Highmark has appointed Victor Fields as president and CEO of Highmark Wholecare, the insurer’s Medicaid and Medicare dual-eligible business. The announcement came through an official news release on March 23. Furthermore, this leadership transition marks a significant step in Highmark’s commitment to strengthening its government-sponsored health programs.
Overview: A New Leader for Highmark Wholecare
Highmark Wholecare serves over 320,000 members across Pennsylvania. Therefore, selecting experienced leadership for this role carries considerable weight. Victor Fields steps into a position that demands both operational expertise and strong stakeholder management skills. Consequently, his appointment signals Highmark’s intent to build on existing momentum in its dual-eligible and Medicaid segments.
Victor Fields: Background and Experience
Leadership at UnitedHealthcare
Before joining Highmark, Fields served as CEO of UnitedHealthcare’s Community Plan of Minnesota. In that role, he oversaw Medicaid benefit delivery in partnership with the state. However, the plan concluded its Minnesota Medicaid operations at the end of 2024. Despite that transition, Fields built a strong reputation for navigating complex government health programs.
Expertise in Market Entry and Growth
According to Highmark’s news release, Fields brings direct experience in launching new entrants into competitive markets. Specifically, he has worked on expanding access within the ACA exchange, Medicaid market, and dual-eligible special needs plan (D-SNP) market. This combination of skills makes him well-suited to lead Wholecare through its next phase of growth.
Ellen Duffield Steps Down After Years of Service
Fields takes over from Ellen Duffield, who led Highmark Wholecare since 2021. She will officially retire on June 1. During her tenure, Duffield helped shape the organization’s direction and member services strategy. Her departure, therefore, closes a chapter of focused growth and sets the stage for a new leadership vision.
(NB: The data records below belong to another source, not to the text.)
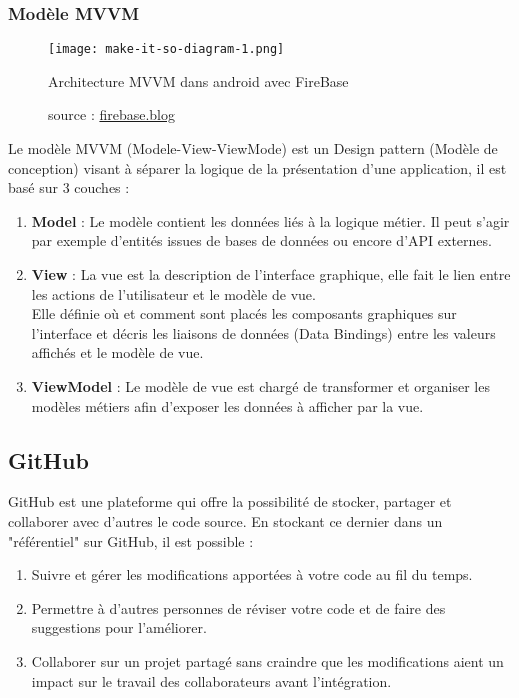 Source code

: \subsubsection{Modèle MVVM}

\begin{figure}[h]
    \centering
    \texttt{[image: make-it-so-diagram-1.png]}
    \caption{Architecture MVVM dans android avec FireBase}
    \label{MVVM ARCH }
    \caption*{\small{source : \url{firebase.blog}}}
\end{figure}
Le modèle MVVM (Modele-View-ViewMode) est un Design pattern (Modèle de conception) visant à séparer la logique de la présentation d'une application, il est basé sur 3 couches\cite{arkancesystemsQuestPattern} :
\begin{enumerate}
    \item \textbf{Model} : Le modèle contient les données liés à la logique métier. Il peut s'agir par exemple d'entités issues de bases de données ou encore d'API externes.
    \item \textbf{View} : La vue est la description de l'interface graphique, elle fait le lien entre les actions de l'utilisateur et le modèle de vue.\\ Elle définie où et comment sont placés les composants graphiques sur l'interface et décris les liaisons de données (Data Bindings) entre les valeurs affichés et le modèle de vue.
    \item \textbf{ViewModel} : Le modèle de vue est chargé de transformer et organiser les modèles métiers afin d'exposer les données à afficher par la vue.
\end{enumerate}


\subsection{GitHub}
GitHub est une plateforme qui offre la possibilité de stocker, partager et collaborer avec d'autres le code source. En stockant ce dernier dans un "référentiel" sur GitHub, il est possible :
\begin{enumerate}
    \item Suivre et gérer les modifications apportées à votre code au fil du temps.
    \item Permettre à d'autres personnes de réviser votre code et de faire des suggestions pour l'améliorer.
    \item Collaborer sur un projet partagé sans craindre que les modifications aient un impact sur le travail des collaborateurs avant l'intégration.
\end{enumerate}

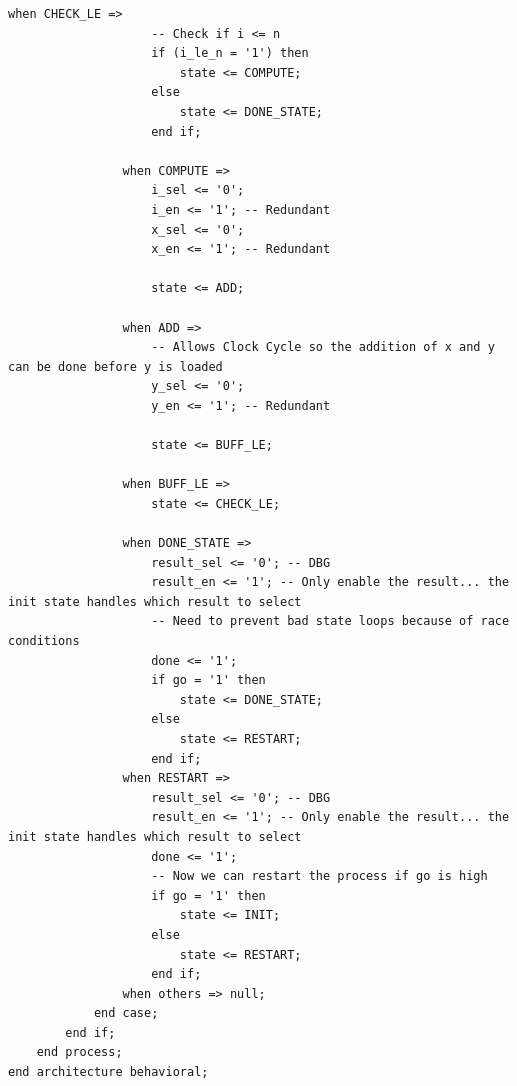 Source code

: \documentclass{article}
\begin{document}
\begin{lstlisting}[caption=One Process FSM VHDL Code, label=lst:one-process-fsm-vhdl-code]
                when CHECK_LE =>
                    -- Check if i <= n
                    if (i_le_n = '1') then
                        state <= COMPUTE;
                    else
                        state <= DONE_STATE;
                    end if;
                
                when COMPUTE =>
                    i_sel <= '0';
                    i_en <= '1'; -- Redundant
                    x_sel <= '0';
                    x_en <= '1'; -- Redundant

                    state <= ADD;

                when ADD =>
                    -- Allows Clock Cycle so the addition of x and y can be done before y is loaded
                    y_sel <= '0';
                    y_en <= '1'; -- Redundant

                    state <= BUFF_LE;
                
                when BUFF_LE =>
                    state <= CHECK_LE;

                when DONE_STATE =>
                    result_sel <= '0'; -- DBG 
                    result_en <= '1'; -- Only enable the result... the init state handles which result to select
                    -- Need to prevent bad state loops because of race conditions
                    done <= '1';
                    if go = '1' then
                        state <= DONE_STATE;
                    else
                        state <= RESTART;
                    end if;
                when RESTART =>
                    result_sel <= '0'; -- DBG 
                    result_en <= '1'; -- Only enable the result... the init state handles which result to select
                    done <= '1';
                    -- Now we can restart the process if go is high
                    if go = '1' then
                        state <= INIT;
                    else
                        state <= RESTART;
                    end if;
                when others => null;
            end case;
        end if;
    end process;
end architecture behavioral;
\end{lstlisting}
\end{document}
Wholecare’s Scope and Strategic Priorities
Serving 320,000 Members Across Pennsylvania
Highmark Wholecare manages health coverage for more than 320,000 members. The plan primarily serves Medicaid enrollees and Medicare-Medicaid dual-eligible individuals in Pennsylvania. As a result, the organization plays a critical role in supporting vulnerable and low-income populations across the state.
Managing Key Strategic Relationships
As part of his new role, Fields will oversee strategic partnerships with Pennsylvania state agencies, healthcare providers, and vendors. Moreover, these relationships are central to ensuring smooth care coordination and regulatory compliance. Fields must also align the organization’s goals with state and federal policy requirements — a task that calls for both diplomatic and operational strength.
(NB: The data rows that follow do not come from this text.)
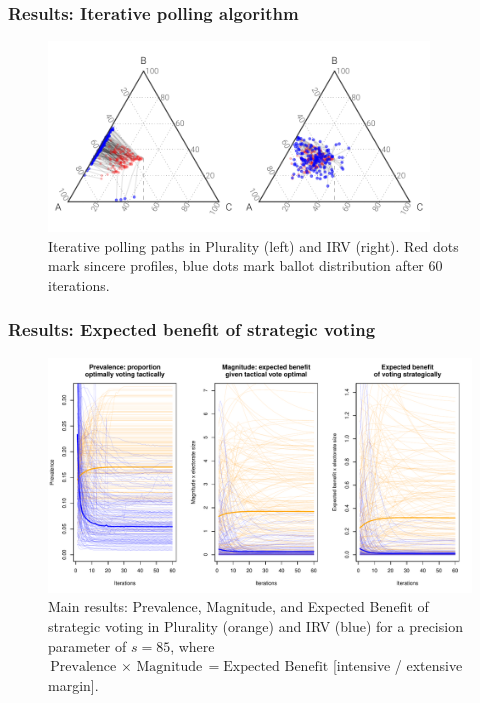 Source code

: \documentclass[10pt, en-GB]{beamer}
\begin{document}
\begin{frame}[t]\frametitle{Results: Iterative polling algorithm}
    
\begin{figure}
\includegraphics[width = 0.9\textwidth]{pres_fig/tatonnement_both}
\caption{Iterative polling paths in Plurality (left) and IRV (right). Red dots mark sincere profiles, blue dots mark ballot distribution after 60 iterations.}
\end{figure}

\end{frame}

\begin{frame}[t]\frametitle{Results: Expected benefit of strategic voting}
    
\begin{figure}
\includegraphics[width = .9\textwidth]{pres_fig/results_85} 
\caption{Main results: Prevalence, Magnitude, and Expected Benefit of strategic voting in Plurality (orange) and IRV (blue) for a precision parameter of $s = 85$, where $\text{Prevalence $\times$ Magnitude} = \text{Expected Benefit}$ [intensive / extensive margin].}
\end{figure}
\end{frame}
\end{document}
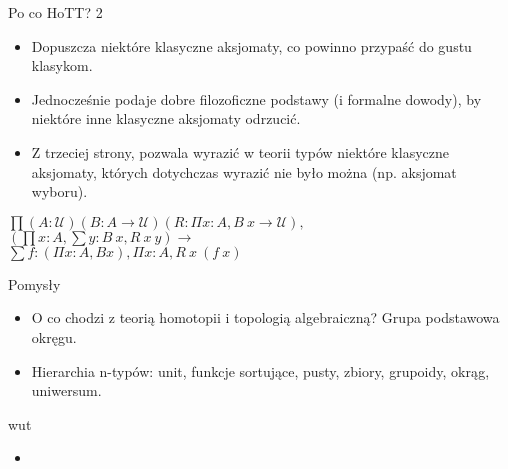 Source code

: \documentclass{beamer}
\begin{document}
\begin{frame}{Po co HoTT? 2}
\begin{itemize}
	\item Dopuszcza niektóre klasyczne aksjomaty, co powinno przypaść do gustu klasykom.
	\item Jednocześnie podaje dobre filozoficzne podstawy (i formalne dowody), by niektóre inne klasyczne aksjomaty odrzucić.
	\item Z trzeciej strony, pozwala wyrazić w teorii typów niektóre klasyczne aksjomaty, których dotychczas wyrazić nie było można (np. aksjomat wyboru).
\end{itemize}
\begin{theorem}
$\textstyle
	\prod (A : \mathcal{U}) (B : A \to \mathcal{U}) (R : \Pi x : A, B\ x \to \mathcal{U}),$ \\
		$(\prod x : A, \sum y : B\ x, R\ x\ y) \to$ \\
			$\sum f : (\Pi x : A, B x), \Pi x : A, R\ x\ (f\ x)$
\end{theorem}
\end{frame}


\begin{frame}{Pomysły}
\begin{itemize}
	\item O co chodzi z teorią homotopii i topologią algebraiczną? Grupa podstawowa okręgu.
	\item Hierarchia n-typów: unit, funkcje sortujące, pusty, zbiory, grupoidy, okrąg, uniwersum.
	
\end{itemize}
\end{frame}

\begin{frame}{wut}
\begin{itemize}
	\item
\end{itemize}
\end{frame}
\end{document}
What This Leadership Change Means for Members
For Highmark Wholecare’s 320,000 members, continuity of care remains the top priority during this transition. Fields’ background in Medicaid and dual-eligible programs means he understands the clinical and social needs of this population. In addition, his market entry experience suggests he may pursue broader outreach and enrollment growth for Wholecare. Thus, members can expect continued service delivery while new strategic initiatives take shape.
Looking Ahead: Highmark’s Government Programs Strategy
Dual-Eligible Focus in a Changing Policy Landscape
Dual-eligible plans — which coordinate both Medicare and Medicaid benefits — are growing in importance across the U.S. healthcare landscape. As federal and state governments refine their approaches to value-based care, insurers like Highmark face both opportunities and regulatory pressures. Therefore, Fields’ appointment reflects Highmark’s recognition that experienced, specialized leadership is essential in this space.
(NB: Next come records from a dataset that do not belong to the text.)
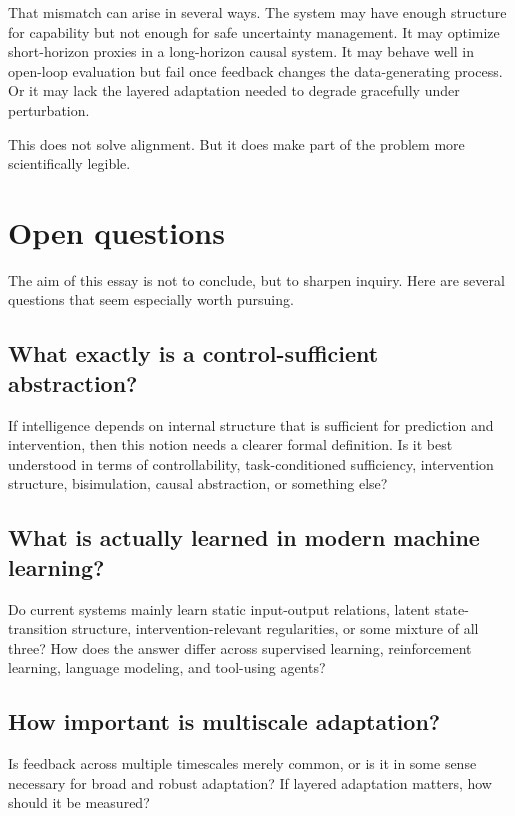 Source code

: \documentclass[11pt]{article}
\begin{document}
That mismatch can arise in several ways. The system may have enough structure for capability but not enough for safe uncertainty management. It may optimize short-horizon proxies in a long-horizon causal system. It may behave well in open-loop evaluation but fail once feedback changes the data-generating process. Or it may lack the layered adaptation needed to degrade gracefully under perturbation.

This does not solve alignment. But it does make part of the problem more scientifically legible.

\section{Open questions}


The aim of this essay is not to conclude, but to sharpen inquiry. Here are several questions that seem especially worth pursuing.

\subsection{What exactly is a control-sufficient abstraction?}

If intelligence depends on internal structure that is sufficient for prediction and intervention, then this notion needs a clearer formal definition. Is it best understood in terms of controllability, task-conditioned sufficiency, intervention structure, bisimulation, causal abstraction, or something else?

\subsection{What is actually learned in modern machine learning?}

Do current systems mainly learn static input-output relations, latent state-transition structure, intervention-relevant regularities, or some mixture of all three? How does the answer differ across supervised learning, reinforcement learning, language modeling, and tool-using agents?

\subsection{How important is multiscale adaptation?}

Is feedback across multiple timescales merely common, or is it in some sense necessary for broad and robust adaptation? If layered adaptation matters, how should it be measured?
\end{document}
Industry Leaders Convene to Shape the Future
Healthcare and payer executives will gather at the Becker’s 5th Annual Fall Payer Issues Roundtable, scheduled for November 17–19 in Chicago. Topics at the event will include value-based care, regulatory changes, cost management strategies, and the future of payer-provider collaboration. Highmark’s leadership moves align with the broader industry conversations expected at such forums.